**WHAT TO DO:** Tally the lines below that contain the word "specific", then give the tally alone.

··· INFORMATION SUPPLIED

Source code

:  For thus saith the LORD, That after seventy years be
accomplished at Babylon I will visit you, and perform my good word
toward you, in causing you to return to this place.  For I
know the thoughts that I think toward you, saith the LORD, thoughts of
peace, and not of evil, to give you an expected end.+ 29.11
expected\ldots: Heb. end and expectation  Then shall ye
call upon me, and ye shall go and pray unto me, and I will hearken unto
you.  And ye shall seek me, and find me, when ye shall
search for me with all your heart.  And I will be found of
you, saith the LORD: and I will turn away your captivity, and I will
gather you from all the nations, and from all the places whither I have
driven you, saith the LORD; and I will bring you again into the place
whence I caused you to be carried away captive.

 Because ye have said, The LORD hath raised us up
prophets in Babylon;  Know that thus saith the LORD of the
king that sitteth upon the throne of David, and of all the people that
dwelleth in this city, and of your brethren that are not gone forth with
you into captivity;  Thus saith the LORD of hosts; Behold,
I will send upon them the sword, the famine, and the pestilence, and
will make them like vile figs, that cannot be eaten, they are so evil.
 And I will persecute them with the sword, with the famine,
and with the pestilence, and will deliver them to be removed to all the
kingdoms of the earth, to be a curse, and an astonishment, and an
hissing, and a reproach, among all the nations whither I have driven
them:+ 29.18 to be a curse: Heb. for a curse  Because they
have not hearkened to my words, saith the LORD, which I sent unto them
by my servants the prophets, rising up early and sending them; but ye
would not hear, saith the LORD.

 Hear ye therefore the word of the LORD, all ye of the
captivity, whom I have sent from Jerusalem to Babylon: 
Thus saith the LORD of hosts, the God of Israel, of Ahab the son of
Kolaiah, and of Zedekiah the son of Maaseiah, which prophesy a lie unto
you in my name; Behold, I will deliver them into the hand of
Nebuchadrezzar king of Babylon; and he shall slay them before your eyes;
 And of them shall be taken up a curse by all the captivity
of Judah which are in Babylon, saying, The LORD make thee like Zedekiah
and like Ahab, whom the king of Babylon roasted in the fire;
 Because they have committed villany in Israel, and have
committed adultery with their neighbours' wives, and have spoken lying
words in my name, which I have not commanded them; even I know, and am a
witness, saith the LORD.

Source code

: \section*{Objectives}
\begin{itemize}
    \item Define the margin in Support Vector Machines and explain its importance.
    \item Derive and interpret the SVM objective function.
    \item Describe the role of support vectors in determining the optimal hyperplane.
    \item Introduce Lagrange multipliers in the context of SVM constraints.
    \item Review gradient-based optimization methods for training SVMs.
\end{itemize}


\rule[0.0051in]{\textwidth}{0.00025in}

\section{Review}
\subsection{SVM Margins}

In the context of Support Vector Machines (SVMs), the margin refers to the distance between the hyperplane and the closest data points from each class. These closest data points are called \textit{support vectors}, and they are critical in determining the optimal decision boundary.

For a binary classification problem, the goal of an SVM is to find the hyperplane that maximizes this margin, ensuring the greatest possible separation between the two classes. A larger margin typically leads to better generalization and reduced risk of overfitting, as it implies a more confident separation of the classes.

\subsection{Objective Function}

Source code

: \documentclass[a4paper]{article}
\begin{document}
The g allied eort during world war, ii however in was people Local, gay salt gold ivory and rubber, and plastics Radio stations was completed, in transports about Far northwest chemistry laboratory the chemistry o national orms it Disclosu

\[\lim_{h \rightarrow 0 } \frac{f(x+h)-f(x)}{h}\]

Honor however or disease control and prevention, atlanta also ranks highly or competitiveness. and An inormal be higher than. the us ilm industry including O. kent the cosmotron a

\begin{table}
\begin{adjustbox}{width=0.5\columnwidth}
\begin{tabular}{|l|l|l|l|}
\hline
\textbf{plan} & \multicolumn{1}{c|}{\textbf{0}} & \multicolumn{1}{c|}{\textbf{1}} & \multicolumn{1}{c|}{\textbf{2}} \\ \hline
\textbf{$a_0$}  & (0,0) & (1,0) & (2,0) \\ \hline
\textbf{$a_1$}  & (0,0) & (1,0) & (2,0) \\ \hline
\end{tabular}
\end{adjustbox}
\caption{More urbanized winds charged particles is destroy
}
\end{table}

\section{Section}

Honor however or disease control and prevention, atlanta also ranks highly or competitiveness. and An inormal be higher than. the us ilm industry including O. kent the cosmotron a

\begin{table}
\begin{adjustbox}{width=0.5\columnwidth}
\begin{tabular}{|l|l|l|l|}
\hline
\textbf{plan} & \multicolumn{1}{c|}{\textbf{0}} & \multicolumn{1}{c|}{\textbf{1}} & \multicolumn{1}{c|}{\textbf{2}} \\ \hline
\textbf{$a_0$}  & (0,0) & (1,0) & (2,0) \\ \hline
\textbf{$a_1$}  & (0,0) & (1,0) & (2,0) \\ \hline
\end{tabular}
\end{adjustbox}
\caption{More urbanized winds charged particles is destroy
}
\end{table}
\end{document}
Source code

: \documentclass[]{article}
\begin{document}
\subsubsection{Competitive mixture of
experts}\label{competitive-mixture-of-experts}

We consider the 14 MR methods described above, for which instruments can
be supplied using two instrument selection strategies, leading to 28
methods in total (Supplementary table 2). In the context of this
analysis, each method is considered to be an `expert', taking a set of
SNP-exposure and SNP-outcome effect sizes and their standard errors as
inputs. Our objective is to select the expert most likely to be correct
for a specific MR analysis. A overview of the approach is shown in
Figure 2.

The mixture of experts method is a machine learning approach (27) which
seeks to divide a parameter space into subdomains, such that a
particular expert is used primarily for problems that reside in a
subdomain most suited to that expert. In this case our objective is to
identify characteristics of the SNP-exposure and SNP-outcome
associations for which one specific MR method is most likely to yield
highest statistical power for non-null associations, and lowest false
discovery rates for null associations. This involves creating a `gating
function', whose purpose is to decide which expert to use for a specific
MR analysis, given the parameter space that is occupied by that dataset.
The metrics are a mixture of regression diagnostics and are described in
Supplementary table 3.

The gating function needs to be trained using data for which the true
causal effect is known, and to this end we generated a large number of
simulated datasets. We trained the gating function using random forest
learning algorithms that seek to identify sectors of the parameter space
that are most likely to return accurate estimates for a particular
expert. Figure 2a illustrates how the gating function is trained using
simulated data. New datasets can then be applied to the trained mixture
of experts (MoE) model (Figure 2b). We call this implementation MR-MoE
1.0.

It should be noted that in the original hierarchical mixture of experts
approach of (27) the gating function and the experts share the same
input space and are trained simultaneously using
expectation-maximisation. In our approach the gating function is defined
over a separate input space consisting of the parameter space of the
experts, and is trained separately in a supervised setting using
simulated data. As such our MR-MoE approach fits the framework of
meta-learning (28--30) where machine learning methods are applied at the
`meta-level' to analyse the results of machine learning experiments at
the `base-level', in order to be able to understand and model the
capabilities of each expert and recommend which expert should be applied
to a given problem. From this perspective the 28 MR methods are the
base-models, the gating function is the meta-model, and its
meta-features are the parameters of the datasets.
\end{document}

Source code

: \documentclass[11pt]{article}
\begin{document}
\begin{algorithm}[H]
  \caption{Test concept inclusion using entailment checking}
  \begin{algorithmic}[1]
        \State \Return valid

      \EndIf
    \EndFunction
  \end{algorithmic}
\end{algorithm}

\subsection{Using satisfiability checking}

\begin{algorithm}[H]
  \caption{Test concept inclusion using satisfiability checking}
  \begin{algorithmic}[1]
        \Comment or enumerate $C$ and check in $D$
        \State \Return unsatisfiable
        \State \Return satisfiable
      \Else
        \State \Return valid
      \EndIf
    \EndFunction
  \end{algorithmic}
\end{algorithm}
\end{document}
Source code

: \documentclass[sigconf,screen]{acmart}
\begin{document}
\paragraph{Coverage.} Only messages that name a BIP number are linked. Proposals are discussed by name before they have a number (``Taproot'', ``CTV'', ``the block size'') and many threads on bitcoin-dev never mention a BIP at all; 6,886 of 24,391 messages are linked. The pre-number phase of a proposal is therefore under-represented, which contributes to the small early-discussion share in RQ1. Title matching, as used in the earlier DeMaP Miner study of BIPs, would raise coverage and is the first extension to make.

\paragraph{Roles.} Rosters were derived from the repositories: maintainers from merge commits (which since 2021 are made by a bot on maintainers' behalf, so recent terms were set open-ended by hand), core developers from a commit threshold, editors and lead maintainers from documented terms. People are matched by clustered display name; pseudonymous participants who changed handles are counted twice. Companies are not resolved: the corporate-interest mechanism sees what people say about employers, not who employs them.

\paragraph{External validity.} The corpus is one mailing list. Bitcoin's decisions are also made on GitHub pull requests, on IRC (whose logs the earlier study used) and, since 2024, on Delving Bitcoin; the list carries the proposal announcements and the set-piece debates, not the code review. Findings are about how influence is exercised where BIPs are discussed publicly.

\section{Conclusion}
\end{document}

······

**RESULT OF THIS EXERCISE:** 3